I can be curious about someone/something that I don't actually value in any real capacity beyond it being "interesting", & then I may allow myself to be _involved_ a bit because of it. _I just want to see what happens._ I may also be flattered by the attention, as any person might be. However, I have no intent to commit or take any serious action, because my feeling is unaffected. This person/thing has failed to hit upon any ideal of mine.

I'm pretty nice & sensitive to others in this regard, and so I will usually (99.9% of the time) stop short of exploring the "possibility" before someone gets hurt. 

However, sometimes this means I may explore (or have explored) a romance with someone _just because I can_, because it's _something_ to do. Then, when I realize a commitment is expected, I bow out. However, if someone keeps giving me "new info" which stirs my curiosity, then I can get pulled back in. 

I suspect the sex joke made her aware that this is where such flirtations lead - to a relationship & intimacy with stuff like sex. 
She may have instigated joked before, but something like that can trigger the whole picture to suddenly come together. That may have made her stop & think about whether she really liked you that way or that much. If she concluded no, then she knew the right thing was to end it.

This is definitely her fault, and probably due to immaturity & a lack of a full grasp of what she was doing, but I doubt she was intentionally, consciously leading you on to boost her ego. The forefront of her mind was likely going "this is interesting & I want to proceed with it", and so it probably felt like genuine interest to her; but likely, there was also a nagging feeling in the back of her mind that she didn't feel a real connection with you, that this was not what she truly wants in a romance. However, the desire to give the benefit of the doubt, to not discount a vague possibility, to accomodate someone else's feeling, can lead to reopening the exploration.

It's best if you just let her go. In short - she's not that into you & likely never was. INFPs may like to take it slow (rather notorious for it), but I think when we truly like someone romantically, then it's a steady slowness that allows a real feeling to grow, not a wavering back & forth because we're not rooted by a real feeling.


----------



## Hal Jordan Prime (Dec 13, 2012)

OrangeAppled said:


> This is my take on it....
> 
> You probably want to hear (or did, before you were "done with it") that her apparent flakiness is due to shyness & being overwhelmed, or something like that.
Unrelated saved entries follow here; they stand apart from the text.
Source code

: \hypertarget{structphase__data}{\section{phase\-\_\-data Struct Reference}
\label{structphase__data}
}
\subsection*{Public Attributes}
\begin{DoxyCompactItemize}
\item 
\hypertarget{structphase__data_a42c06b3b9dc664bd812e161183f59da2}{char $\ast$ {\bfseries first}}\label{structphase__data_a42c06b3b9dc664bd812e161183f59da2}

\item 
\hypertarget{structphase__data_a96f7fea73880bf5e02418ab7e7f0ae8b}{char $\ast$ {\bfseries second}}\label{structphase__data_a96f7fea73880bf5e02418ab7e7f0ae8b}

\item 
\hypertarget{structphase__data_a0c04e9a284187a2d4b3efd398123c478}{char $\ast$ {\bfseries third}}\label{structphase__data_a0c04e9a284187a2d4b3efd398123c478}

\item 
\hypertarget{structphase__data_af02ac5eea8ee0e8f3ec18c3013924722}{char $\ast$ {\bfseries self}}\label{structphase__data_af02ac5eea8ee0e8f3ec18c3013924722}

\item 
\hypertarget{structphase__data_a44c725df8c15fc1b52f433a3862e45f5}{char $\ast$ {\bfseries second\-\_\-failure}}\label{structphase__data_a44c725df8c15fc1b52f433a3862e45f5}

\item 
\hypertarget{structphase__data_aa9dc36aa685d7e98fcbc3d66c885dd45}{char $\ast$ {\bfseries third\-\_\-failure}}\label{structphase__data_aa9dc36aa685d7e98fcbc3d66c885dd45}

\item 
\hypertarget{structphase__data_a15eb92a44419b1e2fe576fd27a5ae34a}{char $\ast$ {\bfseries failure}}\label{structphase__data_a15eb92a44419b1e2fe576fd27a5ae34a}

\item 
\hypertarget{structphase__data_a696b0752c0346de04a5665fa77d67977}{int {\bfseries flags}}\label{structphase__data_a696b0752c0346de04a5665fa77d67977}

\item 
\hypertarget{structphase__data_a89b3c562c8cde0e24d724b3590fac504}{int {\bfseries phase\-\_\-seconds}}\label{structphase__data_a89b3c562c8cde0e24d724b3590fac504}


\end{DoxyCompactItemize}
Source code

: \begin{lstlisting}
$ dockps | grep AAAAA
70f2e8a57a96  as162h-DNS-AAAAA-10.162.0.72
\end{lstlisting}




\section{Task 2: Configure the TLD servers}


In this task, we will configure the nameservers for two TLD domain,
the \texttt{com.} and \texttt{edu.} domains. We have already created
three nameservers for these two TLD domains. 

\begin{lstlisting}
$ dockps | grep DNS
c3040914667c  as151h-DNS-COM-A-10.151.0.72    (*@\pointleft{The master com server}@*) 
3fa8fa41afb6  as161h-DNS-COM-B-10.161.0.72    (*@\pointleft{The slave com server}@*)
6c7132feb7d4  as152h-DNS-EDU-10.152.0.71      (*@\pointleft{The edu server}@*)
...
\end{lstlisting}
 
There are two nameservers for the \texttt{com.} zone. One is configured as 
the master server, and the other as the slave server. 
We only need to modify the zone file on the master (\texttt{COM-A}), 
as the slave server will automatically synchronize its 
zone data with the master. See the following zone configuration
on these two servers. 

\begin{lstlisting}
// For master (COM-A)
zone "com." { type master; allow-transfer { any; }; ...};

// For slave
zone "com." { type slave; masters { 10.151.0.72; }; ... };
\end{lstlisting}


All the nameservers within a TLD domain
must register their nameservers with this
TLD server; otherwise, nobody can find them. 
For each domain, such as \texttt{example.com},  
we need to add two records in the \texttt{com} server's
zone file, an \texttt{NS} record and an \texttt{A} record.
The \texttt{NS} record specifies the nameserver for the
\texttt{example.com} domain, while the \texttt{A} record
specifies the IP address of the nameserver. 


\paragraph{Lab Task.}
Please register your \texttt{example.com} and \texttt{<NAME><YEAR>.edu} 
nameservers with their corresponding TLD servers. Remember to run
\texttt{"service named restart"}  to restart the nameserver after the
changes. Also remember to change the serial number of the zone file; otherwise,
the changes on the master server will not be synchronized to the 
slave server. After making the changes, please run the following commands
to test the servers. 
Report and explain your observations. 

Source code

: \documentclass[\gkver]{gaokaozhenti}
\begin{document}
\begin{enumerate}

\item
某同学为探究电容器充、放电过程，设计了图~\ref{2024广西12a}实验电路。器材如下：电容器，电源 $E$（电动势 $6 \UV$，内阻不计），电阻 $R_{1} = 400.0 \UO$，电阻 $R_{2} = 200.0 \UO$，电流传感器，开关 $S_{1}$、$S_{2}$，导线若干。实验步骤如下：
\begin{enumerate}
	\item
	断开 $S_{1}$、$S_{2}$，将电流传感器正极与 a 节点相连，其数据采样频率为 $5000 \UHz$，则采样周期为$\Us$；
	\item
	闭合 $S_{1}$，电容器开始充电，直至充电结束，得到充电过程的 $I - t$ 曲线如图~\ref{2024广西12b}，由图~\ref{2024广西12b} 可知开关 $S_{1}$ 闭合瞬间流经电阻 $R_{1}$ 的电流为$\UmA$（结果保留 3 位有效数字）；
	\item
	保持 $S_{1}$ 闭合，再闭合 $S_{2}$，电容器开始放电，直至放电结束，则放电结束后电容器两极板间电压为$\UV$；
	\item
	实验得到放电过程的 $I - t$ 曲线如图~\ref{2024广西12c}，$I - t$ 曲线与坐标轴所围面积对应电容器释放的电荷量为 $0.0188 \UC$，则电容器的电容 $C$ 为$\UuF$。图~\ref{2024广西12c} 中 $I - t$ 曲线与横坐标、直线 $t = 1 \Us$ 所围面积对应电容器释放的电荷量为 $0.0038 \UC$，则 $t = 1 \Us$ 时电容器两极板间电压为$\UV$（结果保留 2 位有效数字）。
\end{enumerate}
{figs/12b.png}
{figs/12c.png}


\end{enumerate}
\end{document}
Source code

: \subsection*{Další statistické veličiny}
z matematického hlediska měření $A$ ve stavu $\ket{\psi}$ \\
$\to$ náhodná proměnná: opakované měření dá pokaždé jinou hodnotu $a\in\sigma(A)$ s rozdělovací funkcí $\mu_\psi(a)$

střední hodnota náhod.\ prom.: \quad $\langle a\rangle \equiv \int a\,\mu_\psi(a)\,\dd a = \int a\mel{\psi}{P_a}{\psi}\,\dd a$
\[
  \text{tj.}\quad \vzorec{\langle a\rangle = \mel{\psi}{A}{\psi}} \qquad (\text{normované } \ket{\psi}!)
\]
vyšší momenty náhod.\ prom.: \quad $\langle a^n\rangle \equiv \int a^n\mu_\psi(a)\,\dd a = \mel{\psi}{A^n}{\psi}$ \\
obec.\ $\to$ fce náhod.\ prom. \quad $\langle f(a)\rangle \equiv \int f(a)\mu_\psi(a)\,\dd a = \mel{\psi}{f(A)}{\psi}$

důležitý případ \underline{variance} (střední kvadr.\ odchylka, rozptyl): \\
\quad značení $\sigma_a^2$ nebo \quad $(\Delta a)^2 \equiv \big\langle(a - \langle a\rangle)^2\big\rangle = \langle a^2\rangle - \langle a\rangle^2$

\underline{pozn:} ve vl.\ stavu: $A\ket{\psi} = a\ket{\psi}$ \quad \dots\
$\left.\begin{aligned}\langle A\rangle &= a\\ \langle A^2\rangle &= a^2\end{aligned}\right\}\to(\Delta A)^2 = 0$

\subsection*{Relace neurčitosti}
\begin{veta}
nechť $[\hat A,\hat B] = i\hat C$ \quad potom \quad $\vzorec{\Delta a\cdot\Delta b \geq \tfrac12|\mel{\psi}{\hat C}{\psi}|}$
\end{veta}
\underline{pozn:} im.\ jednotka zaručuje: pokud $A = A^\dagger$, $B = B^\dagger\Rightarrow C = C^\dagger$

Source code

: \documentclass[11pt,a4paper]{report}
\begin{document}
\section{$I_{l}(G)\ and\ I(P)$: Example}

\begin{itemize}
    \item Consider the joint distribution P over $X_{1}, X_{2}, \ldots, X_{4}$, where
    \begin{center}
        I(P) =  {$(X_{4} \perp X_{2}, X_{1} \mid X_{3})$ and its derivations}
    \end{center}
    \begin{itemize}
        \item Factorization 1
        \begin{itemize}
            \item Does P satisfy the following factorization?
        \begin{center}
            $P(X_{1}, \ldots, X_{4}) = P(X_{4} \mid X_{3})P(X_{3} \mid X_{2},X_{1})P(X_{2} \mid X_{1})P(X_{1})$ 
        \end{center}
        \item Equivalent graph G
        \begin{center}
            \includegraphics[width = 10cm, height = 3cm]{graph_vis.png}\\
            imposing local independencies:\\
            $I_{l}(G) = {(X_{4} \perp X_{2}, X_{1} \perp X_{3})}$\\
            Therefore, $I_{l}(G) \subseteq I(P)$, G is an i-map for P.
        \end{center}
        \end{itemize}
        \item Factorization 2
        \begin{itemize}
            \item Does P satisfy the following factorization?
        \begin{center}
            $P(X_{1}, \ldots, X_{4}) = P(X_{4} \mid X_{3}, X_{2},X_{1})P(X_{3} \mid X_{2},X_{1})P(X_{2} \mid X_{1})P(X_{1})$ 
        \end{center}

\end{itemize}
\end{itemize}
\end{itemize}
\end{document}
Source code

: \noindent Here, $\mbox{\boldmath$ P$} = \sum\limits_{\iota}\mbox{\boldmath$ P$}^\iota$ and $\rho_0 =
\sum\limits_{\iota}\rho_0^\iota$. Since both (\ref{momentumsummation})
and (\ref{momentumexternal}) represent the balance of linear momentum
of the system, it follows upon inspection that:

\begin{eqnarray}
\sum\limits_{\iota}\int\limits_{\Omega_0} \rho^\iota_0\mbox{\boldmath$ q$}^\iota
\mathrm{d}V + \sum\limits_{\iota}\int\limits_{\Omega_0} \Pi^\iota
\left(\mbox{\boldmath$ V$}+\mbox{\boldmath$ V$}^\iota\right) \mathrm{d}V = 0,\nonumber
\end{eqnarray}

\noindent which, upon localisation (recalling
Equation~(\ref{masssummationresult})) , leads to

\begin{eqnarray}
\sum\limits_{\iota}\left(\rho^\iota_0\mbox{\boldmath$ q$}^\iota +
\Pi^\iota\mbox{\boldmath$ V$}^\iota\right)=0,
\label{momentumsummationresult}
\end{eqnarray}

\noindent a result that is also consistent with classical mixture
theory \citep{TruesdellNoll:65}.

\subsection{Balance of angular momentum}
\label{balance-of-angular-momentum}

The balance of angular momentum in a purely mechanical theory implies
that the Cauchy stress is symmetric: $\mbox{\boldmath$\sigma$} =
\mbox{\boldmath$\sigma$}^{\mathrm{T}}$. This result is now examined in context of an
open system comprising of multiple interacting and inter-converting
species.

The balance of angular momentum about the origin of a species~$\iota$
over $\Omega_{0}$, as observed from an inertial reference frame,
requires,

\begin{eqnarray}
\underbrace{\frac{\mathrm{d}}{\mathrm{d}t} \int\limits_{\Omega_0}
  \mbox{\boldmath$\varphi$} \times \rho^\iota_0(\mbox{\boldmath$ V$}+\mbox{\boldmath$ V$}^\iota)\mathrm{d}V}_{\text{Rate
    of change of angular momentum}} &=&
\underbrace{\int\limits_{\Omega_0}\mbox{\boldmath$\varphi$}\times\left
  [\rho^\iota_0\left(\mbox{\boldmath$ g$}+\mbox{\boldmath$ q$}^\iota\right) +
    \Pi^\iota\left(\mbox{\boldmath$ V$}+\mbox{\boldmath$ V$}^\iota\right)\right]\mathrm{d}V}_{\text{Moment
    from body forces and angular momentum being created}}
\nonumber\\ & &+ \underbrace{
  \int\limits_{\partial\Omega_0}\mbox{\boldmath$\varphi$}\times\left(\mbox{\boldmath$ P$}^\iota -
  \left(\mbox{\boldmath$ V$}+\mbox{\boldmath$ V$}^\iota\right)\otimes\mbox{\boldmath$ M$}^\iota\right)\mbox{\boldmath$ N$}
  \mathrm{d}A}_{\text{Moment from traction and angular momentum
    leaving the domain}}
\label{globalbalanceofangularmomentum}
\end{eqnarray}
It's easier on the ego to think she's just an indecisive person who likes to take it slow rather than to conclude she just doesn't feel strongly enough about you to commit (because INFPs can be VERY decisive when they actually care).
> 
> ...


I'm down for whatever so I've adjusted the mindset to not take her any more seriously than a potential "Friend with Benefit". I've kept my feelings in check. But I'm not letting this go till I "solve" her. 

It's interesting anyhow because what led me towards her was my initial gut feeling that she was very into me. Then I ended up right, with her being the one to instigate flirting then I took it to higher levels and that's when she scuttled off. 

But you definitely are right. Your first paragraph is what I used to believe but the bolded categories can be accurate because as an "NFP" (well I sometimes test NTP) I feel those myself. I think she's a combination of both being overwhelmed and not knowing if she's really into me... which is why she's "confused". She's going through an overload of feelings. 

Anyhow, back to "being an NFP" part... is probably why it wasn't too difficult to "get over" someone once I've rationalized my romanticist behaviour. After the initial days of being depressed and lonely, I would eventually realize *it wasn't really the person I was in love with. But rather the IDEA or the possibilities of the relationship. *

And it's saddening because reality bites you in the ass that it was never like that. Not even close sometimes. But the dreamy nature of the "NFP" type sometimes makes it hard to come to terms with reality. 

But I'm beginning to try to look beyond this and appreciate the person.


----------